L’Arcom demande ensuite à l’opérateur l’identité du titulaire de l’abonnement associé à cette adresse à cet instant. Aucune interception, aucune inspection du contenu de votre trafic : le dispositif ne regarde pas ce qui passe dans votre ligne, il constate une présence publique sur un réseau public. C’est pourquoi il n’a aucune prise sur le streaming ou le téléchargement direct, où rien de vous n’est visible des autres utilisateurs.
Premier avertissement : un courriel, envoyé au titulaire de l’abonnement. Il n’est ni une condamnation ni une inscription au casier judiciaire. En 2025, l’Arcom en a adressé 12,5 millions.
Deuxième avertissement : en cas de nouveaux faits dans les six mois, un second envoi, doublé d’une lettre recommandée. Environ 1,46 million en 2025. Le destinataire dispose de quinze jours pour présenter ses observations et peut demander une audition, assisté d’un conseil.
Transmission au procureur : si de nouveaux faits surviennent dans l’année qui suit, le dossier peut partir au parquet. L’infraction poursuivie est la contravention de négligence caractérisée, prévue à l’article R. 335-5 du code de la propriété intellectuelle : elle sanctionne le défaut de sécurisation de son accès, pas le téléchargement lui-même. L’amende peut atteindre 1 500 € pour une personne physique. En 2025, 14 347 dossiers ont été transmis — un peu plus d’un pour mille premiers avertissements.
Techniquement, la procédure repose entièrement sur le lien entre une adresse IP et un abonnement. Un VPN remplace l’adresse visible par celle de son serveur, qui n’est rattachée à aucun abonnement français. C’est un constat de fonctionnement, pas un conseil : il vaut aussi pour un réseau d’entreprise, un point d’accès public ou un partage de connexion.

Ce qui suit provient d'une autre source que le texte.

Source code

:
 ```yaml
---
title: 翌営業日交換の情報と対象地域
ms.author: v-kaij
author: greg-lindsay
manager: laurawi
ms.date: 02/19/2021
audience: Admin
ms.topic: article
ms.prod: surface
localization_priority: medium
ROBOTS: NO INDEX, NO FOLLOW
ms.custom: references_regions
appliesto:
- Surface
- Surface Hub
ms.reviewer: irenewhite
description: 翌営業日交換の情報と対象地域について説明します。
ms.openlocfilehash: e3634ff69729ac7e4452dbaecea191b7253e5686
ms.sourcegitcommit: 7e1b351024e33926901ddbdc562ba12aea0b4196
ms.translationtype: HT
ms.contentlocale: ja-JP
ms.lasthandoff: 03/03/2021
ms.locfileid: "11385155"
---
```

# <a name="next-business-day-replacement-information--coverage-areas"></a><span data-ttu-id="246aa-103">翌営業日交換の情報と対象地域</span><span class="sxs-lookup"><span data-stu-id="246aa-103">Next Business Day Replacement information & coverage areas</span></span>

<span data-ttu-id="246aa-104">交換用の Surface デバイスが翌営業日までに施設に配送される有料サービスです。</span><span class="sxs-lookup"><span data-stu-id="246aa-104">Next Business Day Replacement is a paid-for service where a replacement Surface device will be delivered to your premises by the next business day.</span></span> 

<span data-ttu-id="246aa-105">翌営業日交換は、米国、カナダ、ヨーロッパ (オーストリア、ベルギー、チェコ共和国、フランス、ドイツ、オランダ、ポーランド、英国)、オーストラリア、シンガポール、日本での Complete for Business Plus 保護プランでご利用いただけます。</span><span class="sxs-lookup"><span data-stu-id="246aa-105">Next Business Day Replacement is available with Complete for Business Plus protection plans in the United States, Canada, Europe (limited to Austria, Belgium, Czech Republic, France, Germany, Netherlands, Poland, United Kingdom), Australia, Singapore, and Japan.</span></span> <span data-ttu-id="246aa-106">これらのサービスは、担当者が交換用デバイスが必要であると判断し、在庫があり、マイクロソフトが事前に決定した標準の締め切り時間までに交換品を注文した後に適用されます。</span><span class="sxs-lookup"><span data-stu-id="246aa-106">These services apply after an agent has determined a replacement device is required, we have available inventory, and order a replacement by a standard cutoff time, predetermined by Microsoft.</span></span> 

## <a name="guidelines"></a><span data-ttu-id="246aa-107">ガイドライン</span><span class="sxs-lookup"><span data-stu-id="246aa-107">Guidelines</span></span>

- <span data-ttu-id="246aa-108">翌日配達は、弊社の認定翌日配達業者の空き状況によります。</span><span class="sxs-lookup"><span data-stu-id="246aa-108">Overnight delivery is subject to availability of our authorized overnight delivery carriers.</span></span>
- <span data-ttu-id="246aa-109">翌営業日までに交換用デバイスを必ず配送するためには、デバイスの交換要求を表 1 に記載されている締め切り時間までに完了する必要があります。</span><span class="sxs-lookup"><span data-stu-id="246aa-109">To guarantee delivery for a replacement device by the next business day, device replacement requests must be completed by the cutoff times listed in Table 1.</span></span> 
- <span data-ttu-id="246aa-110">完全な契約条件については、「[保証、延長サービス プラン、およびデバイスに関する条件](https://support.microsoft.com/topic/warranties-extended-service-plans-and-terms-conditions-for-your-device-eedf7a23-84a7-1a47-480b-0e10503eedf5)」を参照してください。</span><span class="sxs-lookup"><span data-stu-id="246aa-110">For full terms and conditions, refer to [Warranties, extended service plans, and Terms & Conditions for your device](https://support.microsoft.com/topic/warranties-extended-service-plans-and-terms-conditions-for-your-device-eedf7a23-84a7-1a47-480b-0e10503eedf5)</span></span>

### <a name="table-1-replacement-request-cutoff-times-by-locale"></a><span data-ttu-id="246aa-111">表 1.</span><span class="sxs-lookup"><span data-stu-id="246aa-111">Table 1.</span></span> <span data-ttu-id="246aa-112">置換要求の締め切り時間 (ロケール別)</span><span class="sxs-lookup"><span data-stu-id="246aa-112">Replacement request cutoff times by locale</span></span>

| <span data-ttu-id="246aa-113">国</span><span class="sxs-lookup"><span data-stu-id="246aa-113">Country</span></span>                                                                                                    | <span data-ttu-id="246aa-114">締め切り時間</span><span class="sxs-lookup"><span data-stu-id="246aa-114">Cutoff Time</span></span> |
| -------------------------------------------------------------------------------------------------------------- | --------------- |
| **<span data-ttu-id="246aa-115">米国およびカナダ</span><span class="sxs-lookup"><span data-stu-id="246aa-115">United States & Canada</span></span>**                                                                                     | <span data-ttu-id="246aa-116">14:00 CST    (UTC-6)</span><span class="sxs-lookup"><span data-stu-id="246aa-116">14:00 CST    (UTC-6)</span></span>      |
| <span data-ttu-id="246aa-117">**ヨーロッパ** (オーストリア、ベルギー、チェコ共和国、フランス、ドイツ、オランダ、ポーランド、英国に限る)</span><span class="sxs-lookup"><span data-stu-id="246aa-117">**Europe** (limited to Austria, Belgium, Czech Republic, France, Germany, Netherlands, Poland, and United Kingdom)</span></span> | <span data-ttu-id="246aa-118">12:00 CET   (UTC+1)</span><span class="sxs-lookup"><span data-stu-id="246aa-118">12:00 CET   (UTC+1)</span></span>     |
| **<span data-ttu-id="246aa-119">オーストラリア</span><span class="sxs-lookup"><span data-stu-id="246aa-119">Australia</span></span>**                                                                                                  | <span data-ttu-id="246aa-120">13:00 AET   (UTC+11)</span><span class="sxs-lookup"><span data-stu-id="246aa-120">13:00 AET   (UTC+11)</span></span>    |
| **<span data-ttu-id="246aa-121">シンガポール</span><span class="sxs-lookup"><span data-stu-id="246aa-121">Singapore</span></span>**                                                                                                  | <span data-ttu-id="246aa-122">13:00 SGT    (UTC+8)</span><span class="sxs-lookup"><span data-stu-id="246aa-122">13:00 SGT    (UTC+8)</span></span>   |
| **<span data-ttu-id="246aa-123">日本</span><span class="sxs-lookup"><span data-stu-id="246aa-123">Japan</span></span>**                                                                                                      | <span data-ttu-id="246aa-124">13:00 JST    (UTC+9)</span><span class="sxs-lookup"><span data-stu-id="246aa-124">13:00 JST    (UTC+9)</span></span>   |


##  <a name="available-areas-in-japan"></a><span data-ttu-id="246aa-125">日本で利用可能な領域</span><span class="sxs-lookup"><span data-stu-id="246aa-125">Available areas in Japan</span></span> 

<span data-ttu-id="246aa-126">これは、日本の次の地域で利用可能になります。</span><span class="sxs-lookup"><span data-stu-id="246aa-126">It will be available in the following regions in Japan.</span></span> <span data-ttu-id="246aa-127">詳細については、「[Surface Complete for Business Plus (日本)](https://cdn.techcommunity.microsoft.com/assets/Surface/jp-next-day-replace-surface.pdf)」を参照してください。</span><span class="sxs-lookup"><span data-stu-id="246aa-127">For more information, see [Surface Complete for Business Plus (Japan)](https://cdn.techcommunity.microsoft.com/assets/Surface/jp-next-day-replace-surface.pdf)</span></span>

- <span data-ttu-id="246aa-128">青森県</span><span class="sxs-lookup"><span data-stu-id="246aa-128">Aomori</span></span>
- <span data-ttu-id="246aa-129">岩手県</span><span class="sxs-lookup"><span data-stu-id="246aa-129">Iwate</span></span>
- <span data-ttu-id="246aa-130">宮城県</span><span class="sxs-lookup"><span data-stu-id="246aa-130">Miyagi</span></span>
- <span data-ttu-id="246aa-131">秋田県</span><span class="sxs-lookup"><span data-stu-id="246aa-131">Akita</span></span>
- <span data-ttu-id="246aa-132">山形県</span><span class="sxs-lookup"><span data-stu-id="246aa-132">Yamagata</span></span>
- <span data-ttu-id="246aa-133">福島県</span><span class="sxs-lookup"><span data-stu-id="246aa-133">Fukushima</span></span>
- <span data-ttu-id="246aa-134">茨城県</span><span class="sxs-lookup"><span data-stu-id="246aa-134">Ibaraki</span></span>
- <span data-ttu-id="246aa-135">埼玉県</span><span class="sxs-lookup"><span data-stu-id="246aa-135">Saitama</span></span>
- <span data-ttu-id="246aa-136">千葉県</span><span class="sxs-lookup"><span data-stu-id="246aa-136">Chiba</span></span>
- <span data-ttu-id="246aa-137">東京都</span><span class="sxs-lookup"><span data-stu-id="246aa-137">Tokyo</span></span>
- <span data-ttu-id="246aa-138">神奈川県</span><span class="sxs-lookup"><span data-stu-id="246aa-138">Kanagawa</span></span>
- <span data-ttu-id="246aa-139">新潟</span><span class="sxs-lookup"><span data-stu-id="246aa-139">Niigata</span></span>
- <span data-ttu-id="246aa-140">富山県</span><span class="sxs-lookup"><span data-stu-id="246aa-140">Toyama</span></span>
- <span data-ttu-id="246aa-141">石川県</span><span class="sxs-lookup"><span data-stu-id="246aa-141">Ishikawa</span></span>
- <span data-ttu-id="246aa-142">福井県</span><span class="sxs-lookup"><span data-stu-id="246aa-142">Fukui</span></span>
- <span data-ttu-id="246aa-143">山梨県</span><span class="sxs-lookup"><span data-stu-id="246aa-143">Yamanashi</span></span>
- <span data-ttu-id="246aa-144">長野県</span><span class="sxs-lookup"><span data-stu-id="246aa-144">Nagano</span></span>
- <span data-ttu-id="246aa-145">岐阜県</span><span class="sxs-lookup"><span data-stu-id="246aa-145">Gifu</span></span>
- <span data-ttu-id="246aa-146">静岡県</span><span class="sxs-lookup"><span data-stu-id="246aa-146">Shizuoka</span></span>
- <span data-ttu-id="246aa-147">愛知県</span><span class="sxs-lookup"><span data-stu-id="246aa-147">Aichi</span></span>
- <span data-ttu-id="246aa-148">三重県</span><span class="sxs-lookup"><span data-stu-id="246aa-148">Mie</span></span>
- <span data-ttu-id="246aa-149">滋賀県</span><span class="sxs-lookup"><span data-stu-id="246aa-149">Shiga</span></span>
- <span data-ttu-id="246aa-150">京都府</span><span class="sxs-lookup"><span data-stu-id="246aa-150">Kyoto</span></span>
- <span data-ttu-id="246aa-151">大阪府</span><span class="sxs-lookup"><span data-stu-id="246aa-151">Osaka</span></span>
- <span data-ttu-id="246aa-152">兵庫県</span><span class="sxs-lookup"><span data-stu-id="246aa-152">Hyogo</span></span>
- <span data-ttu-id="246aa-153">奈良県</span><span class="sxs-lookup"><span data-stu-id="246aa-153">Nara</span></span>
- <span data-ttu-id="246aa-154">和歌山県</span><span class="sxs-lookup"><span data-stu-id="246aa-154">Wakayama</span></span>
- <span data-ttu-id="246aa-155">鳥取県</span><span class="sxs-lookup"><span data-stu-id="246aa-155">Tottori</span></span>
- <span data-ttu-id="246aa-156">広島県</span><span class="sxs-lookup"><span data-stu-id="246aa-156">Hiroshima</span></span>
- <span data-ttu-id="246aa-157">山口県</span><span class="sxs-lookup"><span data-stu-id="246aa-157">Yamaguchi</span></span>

Mais cela ne fait disparaître aucune infraction. Télécharger une œuvre protégée sans autorisation reste une contrefaçon, punissable indépendamment de la procédure administrative de l’Arcom, et avec des peines sans commune mesure : jusqu’à trois ans d’emprisonnement et 300 000 € d’amende. Le dispositif de réponse graduée est la voie la plus douce, pas la seule.
Les usages légitimes du pair-à-pair, eux, sont nombreux et ne posent aucune question : distributions Linux, jeux, archives libres, mises à jour logicielles. Notre guide sur le P2P détaille ce qu’un VPN change pour ces usages — kill switch, serveurs autorisant le P2P, redirection de port — sans supposer que vous téléchargez quoi que ce soit d’illicite.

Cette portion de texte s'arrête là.